Excerpted data>
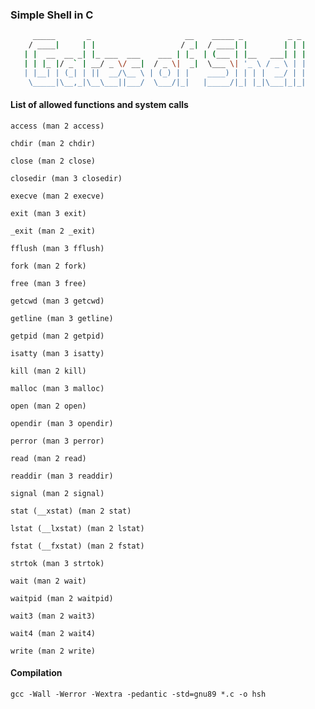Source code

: ### Simple Shell in C

```sh
     _____       _                     __    _____ _          _ _ 
    / ____|     | |                   / _|  / ____| |        | | |
   | |  __  __ _| |_ ___  ___    ___ | |_  | (___ | |__   ___| | |
   | | |_ |/ _` | __/ _ \/ __|  / _ \|  _|  \___ \| '_ \ / _ \ | |
   | |__| | (_| | ||  __/\__ \ | (_) | |    ____) | | | |  __/ | |
    \_____|\__,_|\__\___||___/  \___/|_|   |_____/|_| |_|\___|_|_|
```


#### List of allowed functions and system calls


```
access (man 2 access)
```
```
chdir (man 2 chdir)
```
```
close (man 2 close)
```
```
closedir (man 3 closedir)
```
```
execve (man 2 execve)
```
```
exit (man 3 exit)
```
```
_exit (man 2 _exit)
```
```
fflush (man 3 fflush)
```
```
fork (man 2 fork)
```
```
free (man 3 free)
```
```
getcwd (man 3 getcwd)
```
```
getline (man 3 getline)
```
```
getpid (man 2 getpid)
```
```
isatty (man 3 isatty)
```
```
kill (man 2 kill)
```
```
malloc (man 3 malloc)
```
```
open (man 2 open)
```
```
opendir (man 3 opendir)
```
```
perror (man 3 perror)
```
```
read (man 2 read)
```
```
readdir (man 3 readdir)
```
```
signal (man 2 signal)
```
```
stat (__xstat) (man 2 stat)
```
```
lstat (__lxstat) (man 2 lstat)
```
```
fstat (__fxstat) (man 2 fstat)
```
```
strtok (man 3 strtok)
```
```
wait (man 2 wait)
```
```
waitpid (man 2 waitpid)
```
```
wait3 (man 2 wait3)
```
```
wait4 (man 2 wait4)
```
```
write (man 2 write)
```

#### Compilation

```
gcc -Wall -Werror -Wextra -pedantic -std=gnu89 *.c -o hsh
```

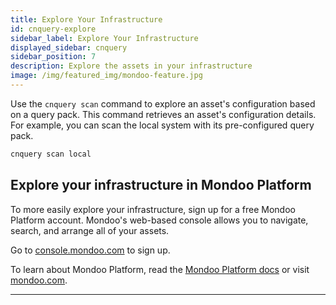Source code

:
```yaml
---
title: Explore Your Infrastructure
id: cnquery-explore
sidebar_label: Explore Your Infrastructure
displayed_sidebar: cnquery
sidebar_position: 7
description: Explore the assets in your infrastructure
image: /img/featured_img/mondoo-feature.jpg
---
```


Use the `cnquery scan` command to explore an asset's configuration based on a query pack. This command retrieves an asset's configuration details. For example, you can scan the local system with its pre-configured query pack.

```bash
cnquery scan local
```

<!-- To manually specify a query pack, use this command:

```bash
cnquery scan TARGET --querypack PACK
```

| For...   | Substitute...                                                           |
|----------|-------------------------------------------------------------------------|
| `TARGET` | The asset to scan, such as local or a transport to a remote machine.    |
| `PACK`   | The query pack YAML file.                                               |

This example scans the local machine using a policy bundle named preaudit:

```bash
cnquery scan local --querypack preaudit.yaml
```
-->

## Explore your infrastructure in Mondoo Platform​

To more easily explore your infrastructure, sign up for a free Mondoo Platform account. Mondoo's web-based console allows you to navigate, search, and arrange all of your assets.

Go to [console.mondoo.com](https://console.mondoo.com) to sign up.

To learn about Mondoo Platform, read the [Mondoo Platform docs](../platform/home.md) or visit [mondoo.com](https://mondoo.com).

---
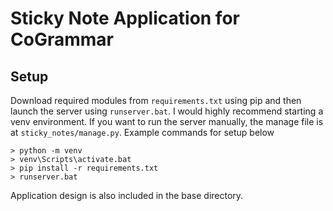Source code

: # Sticky Note Application for CoGrammar
## Setup
Download required modules from `requirements.txt` using pip and then launch the server using `runserver.bat`. I would highly recommend starting a venv environment. If you want to run the server manually, the manage file is at `sticky_notes/manage.py`. Example commands for setup below
```
> python -m venv
> venv\Scripts\activate.bat
> pip install -r requirements.txt
> runserver.bat
```

Application design is also included in the base directory.
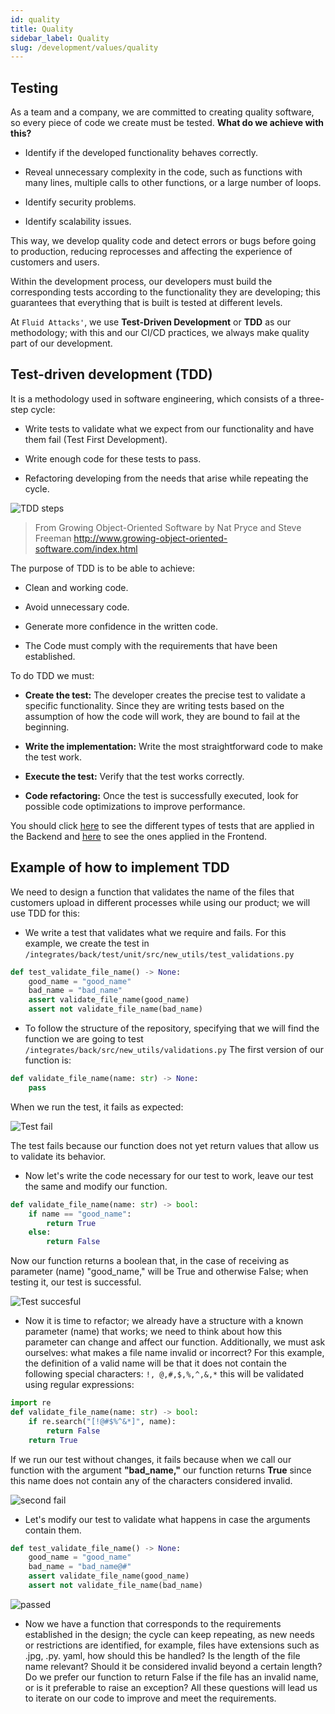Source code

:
 ```yaml
---
id: quality
title: Quality
sidebar_label: Quality
slug: /development/values/quality
---
```


## Testing

As a team and a company,
we are committed to creating quality software,
so every piece of code we create must be tested.
**What do we achieve with this?**

- Identify if the developed functionality behaves correctly.

- Reveal unnecessary complexity in the code,
  such as functions with many lines,
  multiple calls to other functions,
  or a large number of loops.

- Identify security problems.

- Identify scalability issues.

This way,
we develop quality code and detect errors
or bugs before going to production,
reducing reprocesses and affecting
the experience of customers and users.

Within the development process,
our developers must build the corresponding
tests according to the functionality
they are developing;
this guarantees that everything that
is built is tested at different levels.

At `Fluid Attacks'`,
we use **Test-Driven Development**
or **TDD** as our methodology;
with this and our CI/CD practices,
we always make quality part of our development.

## Test-driven development (TDD)

It is a methodology used in software engineering,
which consists of a three-step cycle:

- Write tests to validate what we expect
  from our functionality and have them fail
  (Test First Development).

- Write enough code for these tests to pass.

- Refactoring developing from the needs that
  arise while repeating the cycle.

![TDD steps](https://res.cloudinary.com/fluid-attacks/image/upload/v1676369649/docs/development/values/process_tdd.jpg)

> From Growing Object-Oriented Software by Nat Pryce
> and Steve Freeman
> <http://www.growing-object-oriented-software.com/index.html>

The purpose of TDD is to be able to achieve:

- Clean and working code.

- Avoid unnecessary code.

- Generate more confidence in the written code.

- The Code must comply with the requirements that have been established.

To do TDD we must:

- **Create the test:**
  The developer creates the precise test
  to validate a specific functionality.
  Since they are writing tests based on the
  assumption of how the code will work,
  they are bound to fail at the beginning.

- **Write the implementation:**
  Write the most straightforward code to make the test work.

- **Execute the test:**
  Verify that the test works correctly.

- **Code refactoring:**
  Once the test is successfully executed,
  look for possible code optimizations to
  improve performance.

You should click
[here](/development/products/integrates/backend/testing/)
to see the different
types of tests that are applied in the Backend
and
[here](/development/products/integrates/frontend#frontend-testing)
to see the ones applied in the Frontend.

## Example of how to implement TDD

We need to design a function that validates
the name of the files that customers upload in
different processes while using our product;
we will use TDD for this:

- We write a test that validates what we require and fails.
  For this example, we create the test in
  `/integrates/back/test/unit/src/new_utils/test_validations.py`

```python
def test_validate_file_name() -> None:
    good_name = "good_name"
    bad_name = "bad_name"
    assert validate_file_name(good_name)
    assert not validate_file_name(bad_name)

```

- To follow the structure of the repository,
  specifying that we will find the function we are going to test
  `/integrates/back/src/new_utils/validations.py`
  The first version of our function is:

```python
def validate_file_name(name: str) -> None:
    pass

```

When we run the test,
it fails as expected:

![Test fail](https://res.cloudinary.com/fluid-attacks/image/upload/v1676375093/docs/development/values/failed.png)

The test fails because our function does not yet
return values that allow us to validate its behavior.

- Now let's write the code necessary for our test to work,
  leave our test the same  and modify our function.

```python
def validate_file_name(name: str) -> bool:
    if name == "good_name":
        return True
    else:
        return False

```

Now our function returns a boolean that,
in the case of receiving as parameter (name) "good_name,"
will be True and otherwise False;
when testing it,
our test is successful.

![Test succesful](https://res.cloudinary.com/fluid-attacks/image/upload/v1676375620/docs/development/values/succesful.png)

- Now it is time to refactor;
  we already have a structure with a known
  parameter (name) that works;
  we need to think about how this parameter
  can change and affect our function.
  Additionally,
  we must ask ourselves:
  what makes a file name invalid or incorrect?
  For this example,
  the definition of a valid name will be that
  it does not contain the following special characters:
  `!, @,#,$,%,^,&,*`
  this will be validated using regular expressions:

```python
import re
def validate_file_name(name: str) -> bool:
    if re.search("[!@#$%^&*]", name):
        return False
    return True

```

If we run our test without changes,
it fails because when we call our
function with the argument **"bad_name,"**
our function returns **True**
since this name does not contain any
of the characters considered invalid.

![second fail](https://res.cloudinary.com/fluid-attacks/image/upload/v1676379764/docs/development/values/secod_filed.png)

- Let's modify our test to validate what happens
  in case the arguments contain them.

```python
def test_validate_file_name() -> None:
    good_name = "good_name"
    bad_name = "bad_name@#"
    assert validate_file_name(good_name)
    assert not validate_file_name(bad_name)

```

![passed](https://res.cloudinary.com/fluid-attacks/image/upload/v1676381578/docs/development/values/passed.png)

- Now we have a function that corresponds to the
  requirements established in the design;
  the cycle can keep repeating,
  as new needs or restrictions are identified,
  for example,
  files have extensions such as .jpg,
  .py.
  yaml,
  how should this be handled?
  Is the length of the file name relevant?
  Should it be considered invalid beyond a certain length?
  Do we prefer our function to return False
  if the file has an invalid name,
  or is it preferable to raise an exception?
  All these questions will lead us to iterate
  on our code to improve and meet the requirements.
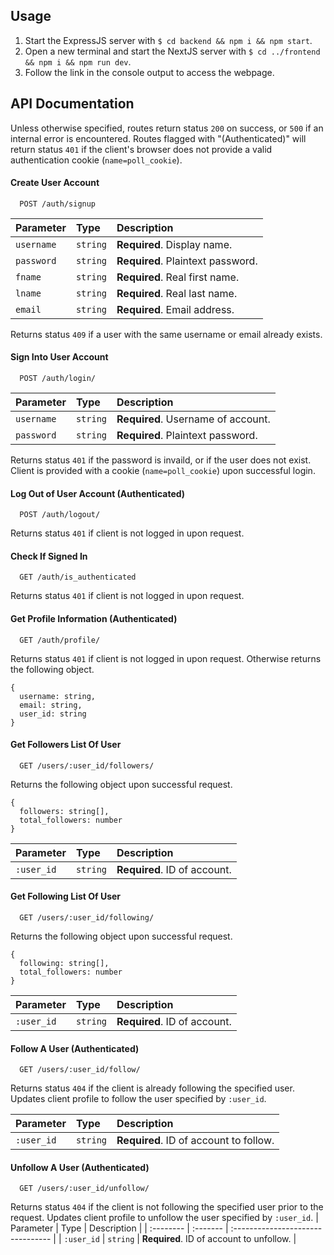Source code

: ## Usage

1. Start the ExpressJS server with `$ cd backend && npm i && npm start`.
2. Open a new terminal and start the NextJS server with `$ cd ../frontend && npm i && npm run dev`.
3. Follow the link in the console output to access the webpage.


## API Documentation

Unless otherwise specified, routes return status `200` on success, or `500` if an internal error is encountered. Routes flagged with "(Authenticated)" will return status `401` if the client's browser does not provide a valid authentication cookie (`name=poll_cookie`).

#### Create User Account 

```http
  POST /auth/signup
```

| Parameter | Type     | Description                |
| :-------- | :------- | :------------------------- |
| `username` | `string` | **Required**. Display name. |
| `password` | `string` | **Required**. Plaintext password. |
| `fname` | `string` | **Required**. Real first name. |
| `lname` | `string` | **Required**. Real last name. |
| `email` | `string` | **Required**. Email address. |

Returns status `409` if a user with the same username or email already exists.

#### Sign Into User Account

```http
  POST /auth/login/
```

| Parameter | Type     | Description                       |
| :-------- | :------- | :-------------------------------- |
| `username`      | `string` | **Required**. Username of account. |
| `password`      | `string` | **Required**. Plaintext password. |

Returns status `401` if the password is invaild, or if the user does not exist. Client is provided with a cookie (`name=poll_cookie`) upon successful login.

#### Log Out of User Account (Authenticated)

```http
  POST /auth/logout/
```
Returns status `401` if client is not logged in upon request.

#### Check If Signed In 

```http
  GET /auth/is_authenticated
```
Returns status `401` if client is not logged in upon request.

#### Get Profile Information (Authenticated)

```http
  GET /auth/profile/
```
Returns status `401` if client is not logged in upon request. Otherwise returns the following object.

```
{
  username: string,
  email: string,
  user_id: string
}
```

#### Get Followers List Of User

```http
  GET /users/:user_id/followers/
```
Returns the following object upon successful request.

```
{
  followers: string[],
  total_followers: number
}
```

| Parameter | Type     | Description                       |
| :-------- | :------- | :-------------------------------- |
| `:user_id`      | `string` | **Required**. ID of account. |

#### Get Following List Of User

```http
  GET /users/:user_id/following/
```
Returns the following object upon successful request.

```
{
  following: string[],
  total_followers: number
}
```

| Parameter | Type     | Description                       |
| :-------- | :------- | :-------------------------------- |
| `:user_id`      | `string` | **Required**. ID of account. |

#### Follow A User (Authenticated)

```http
  GET /users/:user_id/follow/
```
Returns status `404` if the client is already following the specified user. Updates client profile to follow the user specified by `:user_id`. 

| Parameter | Type     | Description                       |
| :-------- | :------- | :-------------------------------- |
| `:user_id`      | `string` | **Required**. ID of account to follow. |

#### Unfollow A User (Authenticated)

```http
  GET /users/:user_id/unfollow/
```
Returns status `404` if the client is not following the specified user prior to the request.
Updates client profile to unfollow the user specified by `:user_id`. 
| Parameter | Type     | Description                       |
| :-------- | :------- | :-------------------------------- |
| `:user_id`      | `string` | **Required**. ID of account to unfollow. |

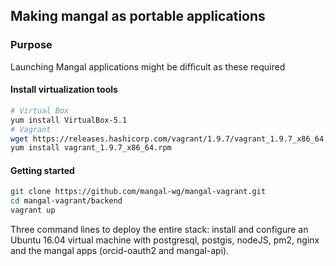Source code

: ## Making mangal as portable applications

### Purpose

Launching Mangal applications might be difficult as these required

#### Install virtualization tools

```bash
# Virtual Box
yum install VirtualBox-5.1
# Vagrant
wget https://releases.hashicorp.com/vagrant/1.9.7/vagrant_1.9.7_x86_64.rpm?_ga=2.84851217.96389612.1501508263-357158161.1501087142
yum install vagrant_1.9.7_x86_64.rpm
```

#### Getting started

```bash
git clone https://github.com/mangal-wg/mangal-vagrant.git
cd mangal-vagrant/backend
vagrant up
```

Three command lines to deploy the entire stack: install and configure an Ubuntu 16.04 virtual machine with postgresql, postgis, nodeJS, pm2, nginx and the mangal apps (orcid-oauth2 and mangal-api).

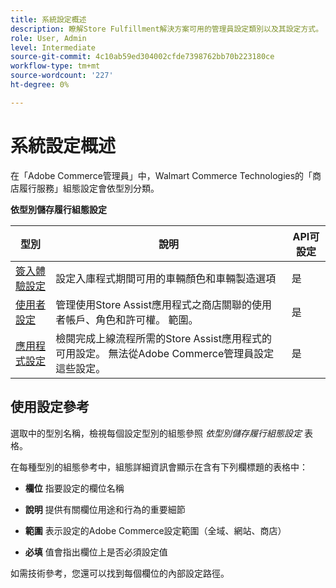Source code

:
 ```yaml
---
title: 系統設定概述
description: 瞭解Store Fulfillment解決方案可用的管理員設定類別以及其設定方式。
role: User, Admin
level: Intermediate
source-git-commit: 4c10ab59ed304002cfde7398762bb70b223180ce
workflow-type: tm+mt
source-wordcount: '227'
ht-degree: 0%

---
```


# 系統設定概述

在「Adobe Commerce管理員」中，Walmart Commerce Technologies的「商店履行服務」組態設定會依型別分類。

**依型別儲存履行組態設定**

| **型別** | **說明** | **API可設定** |
|-------------------------------------------------------------------|--------------------------------------------------------------------------------------------------------------------------------------------------------------------------|----------------------|
| [簽入體驗設定](store-location-map-provider-setup.md) | 設定入庫程式期間可用的車輛顏色和車輛製造選項 | 是 |
| [使用者設定](user-setup.md) | 管理使用Store Assist應用程式之商店關聯的使用者帳戶、角色和許可權。 範圍。 | 是 |
| [應用程式設定](app-setup.md) | 檢閱完成上線流程所需的Store Assist應用程式的可用設定。 無法從Adobe Commerce管理員設定這些設定。 | 是 |


## 使用設定參考

選取中的型別名稱，檢視每個設定型別的組態參照 _依型別儲存履行組態設定_ 表格。

在每種型別的組態參考中，組態詳細資訊會顯示在含有下列欄標題的表格中：

- **欄位** 指要設定的欄位名稱

- **說明** 提供有關欄位用途和行為的重要細節

- **範圍** 表示設定的Adobe Commerce設定範圍（全域、網站、商店）

- **必填** 值會指出欄位上是否必須設定值

如需技術參考，您還可以找到每個欄位的內部設定路徑。

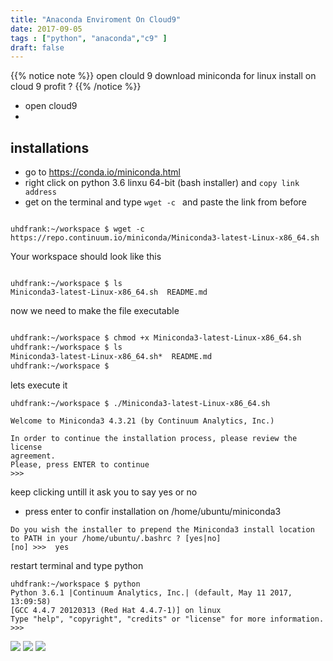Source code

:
 ```yaml
---
title: "Anaconda Enviroment On Cloud9"
date: 2017-09-05
tags : ["python", "anaconda","c9" ]
draft: false
---
```


{{% notice note   %}}
open clould 9
download miniconda for linux
install on cloud 9
profit ?
{{% /notice %}}



- open cloud9
-


## installations
- go to https://conda.io/miniconda.html
- right click on python 3.6 linxu 64-bit (bash installer) and `copy link address`
- get on the terminal and type `wget -c ` and paste the link from before

```$

uhdfrank:~/workspace $ wget -c https://repo.continuum.io/miniconda/Miniconda3-latest-Linux-x86_64.sh
```

Your workspace should look like this

```$

uhdfrank:~/workspace $ ls
Miniconda3-latest-Linux-x86_64.sh  README.md
```

now we need to make the file executable


```bash

uhdfrank:~/workspace $ chmod +x Miniconda3-latest-Linux-x86_64.sh 
uhdfrank:~/workspace $ ls
Miniconda3-latest-Linux-x86_64.sh*  README.md
uhdfrank:~/workspace $ 
```


lets execute it 

```#
uhdfrank:~/workspace $ ./Miniconda3-latest-Linux-x86_64.sh

Welcome to Miniconda3 4.3.21 (by Continuum Analytics, Inc.)

In order to continue the installation process, please review the license
agreement.
Please, press ENTER to continue
>>> 
```
keep clicking untill it ask you to say  yes or no

- press enter to confir installation on /home/ubuntu/miniconda3



```$
Do you wish the installer to prepend the Miniconda3 install location
to PATH in your /home/ubuntu/.bashrc ? [yes|no]
[no] >>>  yes

```


restart terminal and type python

```$
uhdfrank:~/workspace $ python
Python 3.6.1 |Continuum Analytics, Inc.| (default, May 11 2017, 13:09:58) 
[GCC 4.4.7 20120313 (Red Hat 4.4.7-1)] on linux
Type "help", "copyright", "credits" or "license" for more information.
>>> 

```


![][img1]
![][img2]
![][img3]

[img1]: /img/anaconda-enviroment-on-cloud9/
[img2]: /img/anaconda-enviroment-on-cloud9/
[img3]: /img/anaconda-enviroment-on-cloud9/√
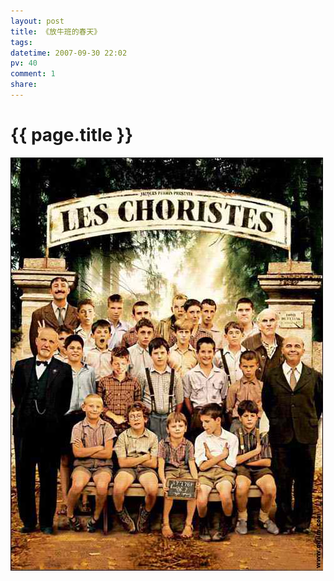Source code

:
 ```yaml
---
layout: post
title: 《放牛班的春天》
tags: 
datetime: 2007-09-30 22:02
pv: 40
comment: 1
share: 
---
```


{{ page.title }}
================

 <img small="0" src="/images/7a805ad789f670d7a044dffc.jpg"                                       />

Work request>
Find out how many lines in the entries above hold "using", then reply with that figure and nothing else.

Answer to this task>
4